Menyitir dari Kompas.com berdasarkan tingkat polusi, DKI Jakarta masuk dalam kategori kondisi tidak sehat sejak tiga hari terakhir. Adapun konsentrasi polutan tertinggi dalam udara DKI Jakarta hari ini PM 2.5. Konsentrasi tersebut 13 kali nilai panduan kualitas udara tahunan World Health Organization (WHO). Sedangkan cuaca di Jakarta pada Rabu pagi ini berkabut dengan suhu 25 derajat celsius, kelembapan 72 persen, gerak angin 3,7 km/h, dan tekanan sebesar 1014 milibar. Karenanya merekomendasikan untuk masyarakat agar mengenakan masker, menghidupkan penyaring udara, menutup jendela, dan hindari aktivitas outdoor.
Menyoroti kualitas udara di Jabodetabek selama sepekan terakhir menjadikan Presiden Joko Widodo (Jokowi) mengangkatnya saat memimpin rapat terbatas (ratas). Presiden Jokowi menyampaikan kualitas udara di Jabodetabek selama sepekan terakhir di angka 156 sebagai kondisi dan tidak sehat. Ada beberapa faktor dinilai sebagai penyumbang kualitas udara buruk di Jabotabek, di antaranya pembuangan emisi dari transportasi yang menggunakan energi fosil dan aktivitas industri di wilayah Jabodetabek.

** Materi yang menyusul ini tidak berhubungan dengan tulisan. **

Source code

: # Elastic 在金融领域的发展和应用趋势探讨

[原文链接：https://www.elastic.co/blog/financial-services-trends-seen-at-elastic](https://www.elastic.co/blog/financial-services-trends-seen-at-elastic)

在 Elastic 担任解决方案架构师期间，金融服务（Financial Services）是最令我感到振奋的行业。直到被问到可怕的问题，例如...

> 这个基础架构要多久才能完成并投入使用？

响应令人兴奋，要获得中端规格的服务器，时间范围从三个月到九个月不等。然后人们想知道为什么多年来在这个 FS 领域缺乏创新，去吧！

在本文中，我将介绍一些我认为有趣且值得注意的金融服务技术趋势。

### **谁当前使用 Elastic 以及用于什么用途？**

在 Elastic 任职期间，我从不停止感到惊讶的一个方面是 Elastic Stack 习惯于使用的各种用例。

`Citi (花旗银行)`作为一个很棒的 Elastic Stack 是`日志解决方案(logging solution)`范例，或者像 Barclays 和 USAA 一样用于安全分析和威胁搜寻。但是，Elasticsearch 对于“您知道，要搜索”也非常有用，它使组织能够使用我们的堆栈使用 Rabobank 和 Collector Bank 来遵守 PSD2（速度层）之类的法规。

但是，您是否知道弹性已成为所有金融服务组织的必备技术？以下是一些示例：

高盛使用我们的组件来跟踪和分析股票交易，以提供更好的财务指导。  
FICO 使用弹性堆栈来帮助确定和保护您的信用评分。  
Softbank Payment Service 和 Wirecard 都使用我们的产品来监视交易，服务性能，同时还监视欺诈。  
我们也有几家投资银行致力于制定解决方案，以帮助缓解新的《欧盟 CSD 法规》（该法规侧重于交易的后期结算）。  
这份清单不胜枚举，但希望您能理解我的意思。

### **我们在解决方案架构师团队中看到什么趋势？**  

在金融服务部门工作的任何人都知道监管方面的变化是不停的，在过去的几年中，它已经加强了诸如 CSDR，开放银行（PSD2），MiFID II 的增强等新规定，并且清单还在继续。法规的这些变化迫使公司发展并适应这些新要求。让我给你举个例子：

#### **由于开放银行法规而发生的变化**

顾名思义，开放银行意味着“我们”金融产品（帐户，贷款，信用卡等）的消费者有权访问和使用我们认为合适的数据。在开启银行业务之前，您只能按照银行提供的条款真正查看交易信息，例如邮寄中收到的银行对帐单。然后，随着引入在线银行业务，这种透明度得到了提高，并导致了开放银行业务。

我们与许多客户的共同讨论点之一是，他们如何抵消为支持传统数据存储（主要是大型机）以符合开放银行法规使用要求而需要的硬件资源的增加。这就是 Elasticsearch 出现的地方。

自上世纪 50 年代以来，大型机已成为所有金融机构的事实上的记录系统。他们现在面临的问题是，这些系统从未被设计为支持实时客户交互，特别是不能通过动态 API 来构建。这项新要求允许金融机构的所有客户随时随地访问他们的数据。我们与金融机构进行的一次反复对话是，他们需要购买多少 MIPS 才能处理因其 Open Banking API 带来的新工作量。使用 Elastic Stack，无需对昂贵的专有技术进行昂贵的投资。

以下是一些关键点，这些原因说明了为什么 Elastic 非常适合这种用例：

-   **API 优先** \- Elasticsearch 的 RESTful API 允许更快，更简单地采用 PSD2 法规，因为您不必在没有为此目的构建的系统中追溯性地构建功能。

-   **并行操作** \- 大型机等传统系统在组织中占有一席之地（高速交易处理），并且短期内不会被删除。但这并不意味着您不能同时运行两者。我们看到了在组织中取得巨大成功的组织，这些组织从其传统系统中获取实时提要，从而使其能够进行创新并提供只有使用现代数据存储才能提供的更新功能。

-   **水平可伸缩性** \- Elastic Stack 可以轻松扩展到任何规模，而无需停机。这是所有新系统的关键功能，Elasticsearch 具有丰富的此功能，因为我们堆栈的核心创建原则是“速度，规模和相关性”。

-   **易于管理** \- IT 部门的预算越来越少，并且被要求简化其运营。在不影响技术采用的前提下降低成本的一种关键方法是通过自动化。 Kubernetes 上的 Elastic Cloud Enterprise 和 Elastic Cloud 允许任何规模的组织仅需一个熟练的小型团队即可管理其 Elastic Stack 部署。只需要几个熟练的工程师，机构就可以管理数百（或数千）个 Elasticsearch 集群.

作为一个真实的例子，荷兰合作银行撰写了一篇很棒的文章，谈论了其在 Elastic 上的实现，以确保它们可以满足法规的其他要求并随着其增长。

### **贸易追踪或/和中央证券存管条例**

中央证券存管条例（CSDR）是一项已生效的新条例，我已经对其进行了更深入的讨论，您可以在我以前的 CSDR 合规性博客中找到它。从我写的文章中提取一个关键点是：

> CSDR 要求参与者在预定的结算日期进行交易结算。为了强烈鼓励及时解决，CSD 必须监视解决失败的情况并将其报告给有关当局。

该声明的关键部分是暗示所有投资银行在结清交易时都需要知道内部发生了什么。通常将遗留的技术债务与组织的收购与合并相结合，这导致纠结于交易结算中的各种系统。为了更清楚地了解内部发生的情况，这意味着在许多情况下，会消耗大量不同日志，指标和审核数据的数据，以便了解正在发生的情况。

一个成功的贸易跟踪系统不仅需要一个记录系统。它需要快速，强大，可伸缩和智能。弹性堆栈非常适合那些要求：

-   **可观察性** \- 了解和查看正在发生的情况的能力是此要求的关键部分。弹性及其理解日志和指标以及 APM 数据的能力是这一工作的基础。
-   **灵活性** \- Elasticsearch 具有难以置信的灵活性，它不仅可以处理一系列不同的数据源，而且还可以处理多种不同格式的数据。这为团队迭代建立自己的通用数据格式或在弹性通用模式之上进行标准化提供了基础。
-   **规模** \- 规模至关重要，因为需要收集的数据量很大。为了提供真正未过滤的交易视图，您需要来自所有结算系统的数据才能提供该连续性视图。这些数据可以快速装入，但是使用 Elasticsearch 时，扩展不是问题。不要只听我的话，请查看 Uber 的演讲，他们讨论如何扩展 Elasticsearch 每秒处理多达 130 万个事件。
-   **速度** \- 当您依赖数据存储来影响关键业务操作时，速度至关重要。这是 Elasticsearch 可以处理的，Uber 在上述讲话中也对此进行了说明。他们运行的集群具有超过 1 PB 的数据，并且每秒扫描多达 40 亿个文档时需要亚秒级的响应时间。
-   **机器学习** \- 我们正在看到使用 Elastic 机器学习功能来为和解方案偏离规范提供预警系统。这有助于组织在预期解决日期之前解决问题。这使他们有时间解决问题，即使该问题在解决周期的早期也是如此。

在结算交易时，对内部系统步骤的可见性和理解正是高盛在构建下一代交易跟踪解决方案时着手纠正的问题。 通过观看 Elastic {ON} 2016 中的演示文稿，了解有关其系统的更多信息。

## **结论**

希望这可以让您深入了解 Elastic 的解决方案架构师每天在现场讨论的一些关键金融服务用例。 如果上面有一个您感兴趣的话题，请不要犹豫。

Dr. Fahmy Radhi, MBA, dosen Sekolah Vokasi UGM sekaligus pengamat Ekonomi Energi Universitas Gadjah Mada, mengakui ada 3 PLTU yang beroperasi di sekitar Jabodetabek, yakni PLTU Suryalaya, PLTU Banten, dan PLTU Lontar, namun emisi karbon ketiga PLTU itu sudah sangat rendah. Ketiga PLTU, menurutnya, sudah menekan di bawah ambang batas emisi sesuai ketentuan Peraturan Menteri (Permen) Kementerian Lingkungan Hidup dan Kehutanan (LHK) Republik Indonesia No 15 Tahun 2019 tentang Baku Mutu Emisi.
Kementerian LHK bahkan pernah menganugerahkan Proper Emas kepada ketiga PLTU tersebut sebagai penghargaan tertinggi bagi perusahaan yang terbukti melakukan pengelolaan lingkungan lebih dari yang dipersyaratkan dan melakukan upaya-upaya pengembangan masyarakat secara berkesinambungan.
“Penghargaan itu sangat tepat karena selama ini ketiga pembangkit itu sudah menerapkan teknologi Electrostatic System Precipitator (ESP) yang mengendalikan abu hasil proses pembakaran dan menjaring debu PM 2,5 sehingga tidak berhamburan yang mencemari udara,” ujar Fahmy di Kampus UGM, Rabu (16/8).
Disamping itu, dalam penilaiannya ketiga PLTU itu juga menerapkan teknologi Low NOx Burner yang dapat menekan polusi NO2 sangat rendah, di bawah ambang batas ditetapkan Kementerian LHK. Dengan demikian kualitas buruk udara di Jabodetabek bisa disimpulkan berasal dari asap kendaraan bermotor dan asap pabrik sebagai penyumbang terbesar polusi.
Karenanya ia berpendapat mengingat polusi udara Jabotabek sudah sangat ekstrem, maka kebijakan pemerintah pun diharapkan juga harus ekstrem. Untuk menekan polusi dari kendaraan bermotor, pemerintah harus menerapakan kebijakan ganjil-genap kendaraan pribadi di seluruh wilayah Jabodetabek selama 24 jam.
Kebijakan ini diharapkan akan mengurangi setengah jumlah kendaraan pribadi yang melaju di jalanan Jabodetabek. Untuk mendukung kebijakan itu, Pemerintah DKI diharuskan menambah bus angkutan massal berbasis listrik dan lebih serius lagi dalam pengembangan ekosistem Electric Vehicle.
“Sedang untuk mengatasi polusi udara dari asap pabrik, pemerintah harus menindak tegas perusahaan yang tidak mengolah limbah dan masih menghasilkan asap yang memperburuk polusi udara. Semua itu harus ditempuh, tanpa kebijakan ekstrem, kita berharap banyak untuk mampu menekan laju polusi udara buruk dan tidak sehat di wilayah Jabodetabek,” terangnya.